**Prompt**
Start at the line in the entries below that contains "matter where you", stop at the line that contains "and other gummy", and output exactly the lines in that span, both ends included.

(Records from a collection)
● ● ● ●
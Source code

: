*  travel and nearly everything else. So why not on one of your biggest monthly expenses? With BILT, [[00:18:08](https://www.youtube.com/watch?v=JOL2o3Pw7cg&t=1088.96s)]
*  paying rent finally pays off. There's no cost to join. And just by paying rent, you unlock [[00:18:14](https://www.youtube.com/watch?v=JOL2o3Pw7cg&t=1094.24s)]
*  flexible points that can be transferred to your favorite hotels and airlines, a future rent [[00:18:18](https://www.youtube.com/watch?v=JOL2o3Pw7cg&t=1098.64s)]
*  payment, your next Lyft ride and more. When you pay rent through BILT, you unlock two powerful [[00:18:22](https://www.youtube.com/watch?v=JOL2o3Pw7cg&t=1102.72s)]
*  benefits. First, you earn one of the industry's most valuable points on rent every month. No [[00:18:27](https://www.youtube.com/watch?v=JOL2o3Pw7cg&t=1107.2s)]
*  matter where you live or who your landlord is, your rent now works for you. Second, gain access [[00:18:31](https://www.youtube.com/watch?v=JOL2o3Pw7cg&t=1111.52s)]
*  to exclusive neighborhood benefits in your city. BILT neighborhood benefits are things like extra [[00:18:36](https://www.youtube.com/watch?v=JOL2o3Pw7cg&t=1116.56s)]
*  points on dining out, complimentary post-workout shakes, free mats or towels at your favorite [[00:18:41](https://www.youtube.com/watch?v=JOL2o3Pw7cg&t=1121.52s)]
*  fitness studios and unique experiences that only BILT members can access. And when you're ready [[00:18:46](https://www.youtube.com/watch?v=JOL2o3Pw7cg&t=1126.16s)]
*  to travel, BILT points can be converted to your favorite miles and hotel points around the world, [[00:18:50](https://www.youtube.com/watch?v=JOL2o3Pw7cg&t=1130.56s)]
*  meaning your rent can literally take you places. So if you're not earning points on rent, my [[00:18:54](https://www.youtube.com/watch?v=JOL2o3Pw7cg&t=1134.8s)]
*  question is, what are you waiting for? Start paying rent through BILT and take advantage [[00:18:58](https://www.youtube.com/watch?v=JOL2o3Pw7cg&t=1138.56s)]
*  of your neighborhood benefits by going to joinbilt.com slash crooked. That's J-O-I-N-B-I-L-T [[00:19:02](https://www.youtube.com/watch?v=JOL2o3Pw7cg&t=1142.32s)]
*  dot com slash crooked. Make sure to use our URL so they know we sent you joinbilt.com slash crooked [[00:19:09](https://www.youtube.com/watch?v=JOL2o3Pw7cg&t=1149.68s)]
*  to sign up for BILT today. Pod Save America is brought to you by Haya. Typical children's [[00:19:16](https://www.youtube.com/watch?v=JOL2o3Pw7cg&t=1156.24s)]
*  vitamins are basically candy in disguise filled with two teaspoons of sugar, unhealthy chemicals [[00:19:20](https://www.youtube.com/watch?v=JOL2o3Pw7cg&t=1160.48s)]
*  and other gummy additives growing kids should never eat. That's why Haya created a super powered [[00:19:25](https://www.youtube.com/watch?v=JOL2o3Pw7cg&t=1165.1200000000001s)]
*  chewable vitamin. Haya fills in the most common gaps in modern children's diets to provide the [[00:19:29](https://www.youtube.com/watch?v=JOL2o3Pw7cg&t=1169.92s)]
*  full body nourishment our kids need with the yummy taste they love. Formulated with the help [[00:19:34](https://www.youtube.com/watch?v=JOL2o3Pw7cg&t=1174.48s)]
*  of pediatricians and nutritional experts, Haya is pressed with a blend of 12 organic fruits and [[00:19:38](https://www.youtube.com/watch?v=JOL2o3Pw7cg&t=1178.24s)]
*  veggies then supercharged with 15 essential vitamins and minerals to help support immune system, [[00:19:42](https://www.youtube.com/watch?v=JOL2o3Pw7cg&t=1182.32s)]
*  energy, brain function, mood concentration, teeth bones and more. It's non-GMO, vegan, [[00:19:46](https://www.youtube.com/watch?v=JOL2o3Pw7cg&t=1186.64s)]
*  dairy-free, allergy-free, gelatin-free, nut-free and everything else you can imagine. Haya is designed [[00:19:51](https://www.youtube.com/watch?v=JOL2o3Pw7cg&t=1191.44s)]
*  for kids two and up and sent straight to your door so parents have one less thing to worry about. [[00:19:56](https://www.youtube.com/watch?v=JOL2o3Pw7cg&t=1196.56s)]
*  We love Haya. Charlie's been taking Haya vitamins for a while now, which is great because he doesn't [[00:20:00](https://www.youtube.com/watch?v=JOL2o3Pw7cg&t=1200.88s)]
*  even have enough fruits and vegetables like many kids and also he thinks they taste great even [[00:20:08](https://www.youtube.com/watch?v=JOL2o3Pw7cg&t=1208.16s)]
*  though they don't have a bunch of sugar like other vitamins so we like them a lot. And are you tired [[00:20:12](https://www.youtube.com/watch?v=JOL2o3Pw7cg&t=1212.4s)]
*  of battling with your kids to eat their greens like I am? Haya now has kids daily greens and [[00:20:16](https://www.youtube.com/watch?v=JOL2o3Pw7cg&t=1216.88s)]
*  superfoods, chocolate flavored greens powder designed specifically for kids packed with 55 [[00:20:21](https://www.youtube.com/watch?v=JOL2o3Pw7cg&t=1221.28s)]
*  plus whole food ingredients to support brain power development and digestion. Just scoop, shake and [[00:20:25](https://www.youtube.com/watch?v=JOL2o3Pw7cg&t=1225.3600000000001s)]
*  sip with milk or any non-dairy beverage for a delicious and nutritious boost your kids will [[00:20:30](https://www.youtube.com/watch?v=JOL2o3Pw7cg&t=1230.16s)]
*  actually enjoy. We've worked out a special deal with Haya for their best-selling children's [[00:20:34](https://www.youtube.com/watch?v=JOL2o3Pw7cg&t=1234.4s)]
● ● ● ●
**Answer**
*  matter where you live or who your landlord is, your rent now works for you. Second, gain access [[00:18:31](https://www.youtube.com/watch?v=JOL2o3Pw7cg&t=1111.52s)]
*  to exclusive neighborhood benefits in your city. BILT neighborhood benefits are things like extra [[00:18:36](https://www.youtube.com/watch?v=JOL2o3Pw7cg&t=1116.56s)]
*  points on dining out, complimentary post-workout shakes, free mats or towels at your favorite [[00:18:41](https://www.youtube.com/watch?v=JOL2o3Pw7cg&t=1121.52s)]
*  fitness studios and unique experiences that only BILT members can access. And when you're ready [[00:18:46](https://www.youtube.com/watch?v=JOL2o3Pw7cg&t=1126.16s)]
*  to travel, BILT points can be converted to your favorite miles and hotel points around the world, [[00:18:50](https://www.youtube.com/watch?v=JOL2o3Pw7cg&t=1130.56s)]
*  meaning your rent can literally take you places. So if you're not earning points on rent, my [[00:18:54](https://www.youtube.com/watch?v=JOL2o3Pw7cg&t=1134.8s)]
*  question is, what are you waiting for? Start paying rent through BILT and take advantage [[00:18:58](https://www.youtube.com/watch?v=JOL2o3Pw7cg&t=1138.56s)]
*  of your neighborhood benefits by going to joinbilt.com slash crooked. That's J-O-I-N-B-I-L-T [[00:19:02](https://www.youtube.com/watch?v=JOL2o3Pw7cg&t=1142.32s)]
*  dot com slash crooked. Make sure to use our URL so they know we sent you joinbilt.com slash crooked [[00:19:09](https://www.youtube.com/watch?v=JOL2o3Pw7cg&t=1149.68s)]
*  to sign up for BILT today. Pod Save America is brought to you by Haya. Typical children's [[00:19:16](https://www.youtube.com/watch?v=JOL2o3Pw7cg&t=1156.24s)]
*  vitamins are basically candy in disguise filled with two teaspoons of sugar, unhealthy chemicals [[00:19:20](https://www.youtube.com/watch?v=JOL2o3Pw7cg&t=1160.48s)]
*  and other gummy additives growing kids should never eat. That's why Haya created a super powered [[00:19:25](https://www.youtube.com/watch?v=JOL2o3Pw7cg&t=1165.1200000000001s)]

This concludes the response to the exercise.